"""

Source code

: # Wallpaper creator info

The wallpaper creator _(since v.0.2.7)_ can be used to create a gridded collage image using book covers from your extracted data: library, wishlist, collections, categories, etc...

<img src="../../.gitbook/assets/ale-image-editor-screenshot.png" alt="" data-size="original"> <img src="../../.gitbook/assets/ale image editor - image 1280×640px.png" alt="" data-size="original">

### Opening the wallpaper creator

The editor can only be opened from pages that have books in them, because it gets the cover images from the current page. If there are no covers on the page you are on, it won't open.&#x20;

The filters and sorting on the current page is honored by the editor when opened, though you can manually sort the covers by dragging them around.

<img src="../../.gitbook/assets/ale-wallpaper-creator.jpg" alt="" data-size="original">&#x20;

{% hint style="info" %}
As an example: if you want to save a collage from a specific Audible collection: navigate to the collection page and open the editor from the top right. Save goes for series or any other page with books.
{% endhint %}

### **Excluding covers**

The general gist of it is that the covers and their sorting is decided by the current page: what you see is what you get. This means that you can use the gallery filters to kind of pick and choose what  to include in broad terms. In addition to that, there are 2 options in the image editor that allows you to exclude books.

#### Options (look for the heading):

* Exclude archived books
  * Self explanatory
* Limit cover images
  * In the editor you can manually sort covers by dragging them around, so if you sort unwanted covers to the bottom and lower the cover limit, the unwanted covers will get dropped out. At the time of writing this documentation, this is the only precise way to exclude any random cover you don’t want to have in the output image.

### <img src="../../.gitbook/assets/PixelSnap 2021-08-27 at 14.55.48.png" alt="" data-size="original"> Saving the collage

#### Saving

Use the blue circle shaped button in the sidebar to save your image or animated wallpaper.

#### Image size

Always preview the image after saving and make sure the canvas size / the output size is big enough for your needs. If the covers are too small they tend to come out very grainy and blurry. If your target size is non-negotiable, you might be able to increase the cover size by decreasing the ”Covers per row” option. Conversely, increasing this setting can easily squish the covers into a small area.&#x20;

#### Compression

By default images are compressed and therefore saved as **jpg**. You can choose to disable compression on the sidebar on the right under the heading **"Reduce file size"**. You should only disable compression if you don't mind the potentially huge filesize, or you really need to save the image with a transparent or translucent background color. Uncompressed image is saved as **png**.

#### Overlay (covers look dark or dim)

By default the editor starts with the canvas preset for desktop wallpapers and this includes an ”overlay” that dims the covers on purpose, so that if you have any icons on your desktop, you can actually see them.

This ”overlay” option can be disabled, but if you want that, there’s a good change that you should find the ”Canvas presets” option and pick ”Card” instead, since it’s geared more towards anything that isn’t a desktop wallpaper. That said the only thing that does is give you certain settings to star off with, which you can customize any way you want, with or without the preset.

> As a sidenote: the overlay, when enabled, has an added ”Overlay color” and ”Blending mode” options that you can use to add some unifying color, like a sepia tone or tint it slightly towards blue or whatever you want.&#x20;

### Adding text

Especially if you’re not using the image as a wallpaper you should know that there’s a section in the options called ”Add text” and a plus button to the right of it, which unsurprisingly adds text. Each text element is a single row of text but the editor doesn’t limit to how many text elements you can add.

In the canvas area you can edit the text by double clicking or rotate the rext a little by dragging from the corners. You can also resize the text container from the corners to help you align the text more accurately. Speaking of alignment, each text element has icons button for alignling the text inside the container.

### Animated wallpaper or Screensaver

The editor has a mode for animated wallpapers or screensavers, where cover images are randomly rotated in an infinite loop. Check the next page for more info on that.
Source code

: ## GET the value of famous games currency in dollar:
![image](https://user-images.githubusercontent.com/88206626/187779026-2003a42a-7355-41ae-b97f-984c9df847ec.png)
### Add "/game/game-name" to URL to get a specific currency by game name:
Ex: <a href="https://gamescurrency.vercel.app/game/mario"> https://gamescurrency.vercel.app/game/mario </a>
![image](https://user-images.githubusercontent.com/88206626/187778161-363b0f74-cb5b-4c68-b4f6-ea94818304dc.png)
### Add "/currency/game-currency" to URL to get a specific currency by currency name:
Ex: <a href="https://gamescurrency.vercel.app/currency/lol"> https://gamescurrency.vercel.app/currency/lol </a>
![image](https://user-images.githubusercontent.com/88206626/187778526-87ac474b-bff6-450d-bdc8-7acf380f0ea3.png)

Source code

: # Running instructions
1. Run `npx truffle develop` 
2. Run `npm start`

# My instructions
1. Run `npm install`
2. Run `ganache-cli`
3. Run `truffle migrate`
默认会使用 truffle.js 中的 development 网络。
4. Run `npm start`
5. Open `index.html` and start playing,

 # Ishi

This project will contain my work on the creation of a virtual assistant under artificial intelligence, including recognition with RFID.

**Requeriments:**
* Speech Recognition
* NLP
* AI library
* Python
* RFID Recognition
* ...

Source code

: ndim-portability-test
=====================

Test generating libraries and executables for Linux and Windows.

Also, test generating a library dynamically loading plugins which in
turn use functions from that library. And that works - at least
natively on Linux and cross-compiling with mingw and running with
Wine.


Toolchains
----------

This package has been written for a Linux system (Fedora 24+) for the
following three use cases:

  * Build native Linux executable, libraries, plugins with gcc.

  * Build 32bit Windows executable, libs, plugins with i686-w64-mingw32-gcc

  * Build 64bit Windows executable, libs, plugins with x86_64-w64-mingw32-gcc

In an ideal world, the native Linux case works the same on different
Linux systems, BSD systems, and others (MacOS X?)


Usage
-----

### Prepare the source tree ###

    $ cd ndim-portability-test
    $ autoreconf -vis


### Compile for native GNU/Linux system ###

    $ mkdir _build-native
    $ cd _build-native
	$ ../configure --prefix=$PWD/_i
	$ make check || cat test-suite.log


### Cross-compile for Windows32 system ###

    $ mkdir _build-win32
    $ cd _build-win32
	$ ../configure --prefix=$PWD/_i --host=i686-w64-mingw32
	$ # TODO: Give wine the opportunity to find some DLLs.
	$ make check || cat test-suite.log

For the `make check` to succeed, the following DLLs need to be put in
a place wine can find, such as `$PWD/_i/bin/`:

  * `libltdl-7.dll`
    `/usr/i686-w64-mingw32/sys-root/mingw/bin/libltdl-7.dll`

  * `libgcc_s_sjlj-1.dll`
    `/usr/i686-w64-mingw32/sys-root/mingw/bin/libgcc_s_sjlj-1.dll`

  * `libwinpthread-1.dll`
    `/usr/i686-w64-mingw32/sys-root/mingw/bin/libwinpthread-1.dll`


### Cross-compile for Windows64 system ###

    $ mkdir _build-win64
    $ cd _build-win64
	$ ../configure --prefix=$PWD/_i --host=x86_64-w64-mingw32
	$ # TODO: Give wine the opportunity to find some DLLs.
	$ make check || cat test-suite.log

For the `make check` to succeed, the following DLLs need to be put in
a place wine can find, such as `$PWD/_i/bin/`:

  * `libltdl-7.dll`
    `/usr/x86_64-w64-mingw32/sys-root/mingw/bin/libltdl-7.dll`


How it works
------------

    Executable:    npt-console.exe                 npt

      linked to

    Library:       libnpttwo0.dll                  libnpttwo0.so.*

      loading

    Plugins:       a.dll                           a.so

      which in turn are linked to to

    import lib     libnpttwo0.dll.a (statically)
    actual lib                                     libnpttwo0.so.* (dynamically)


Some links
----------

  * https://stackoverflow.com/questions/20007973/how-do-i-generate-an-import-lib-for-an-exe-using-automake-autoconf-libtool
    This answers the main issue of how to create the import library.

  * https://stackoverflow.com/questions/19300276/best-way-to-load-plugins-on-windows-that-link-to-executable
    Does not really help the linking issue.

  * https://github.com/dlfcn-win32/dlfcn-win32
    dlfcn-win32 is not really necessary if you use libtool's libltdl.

"""

WHAT NEEDS TO BE DONE - Could you write out, exactly as they stand, only the lines above that begin at the line with "GET the value" and stop after the line with "currency by currency"?

OUTPUT BELOW -
: ## GET the value of famous games currency in dollar:
![image](https://user-images.githubusercontent.com/88206626/187779026-2003a42a-7355-41ae-b97f-984c9df847ec.png)
### Add "/game/game-name" to URL to get a specific currency by game name:
Ex: <a href="https://gamescurrency.vercel.app/game/mario"> https://gamescurrency.vercel.app/game/mario </a>
![image](https://user-images.githubusercontent.com/88206626/187778161-363b0f74-cb5b-4c68-b4f6-ea94818304dc.png)
### Add "/currency/game-currency" to URL to get a specific currency by currency name:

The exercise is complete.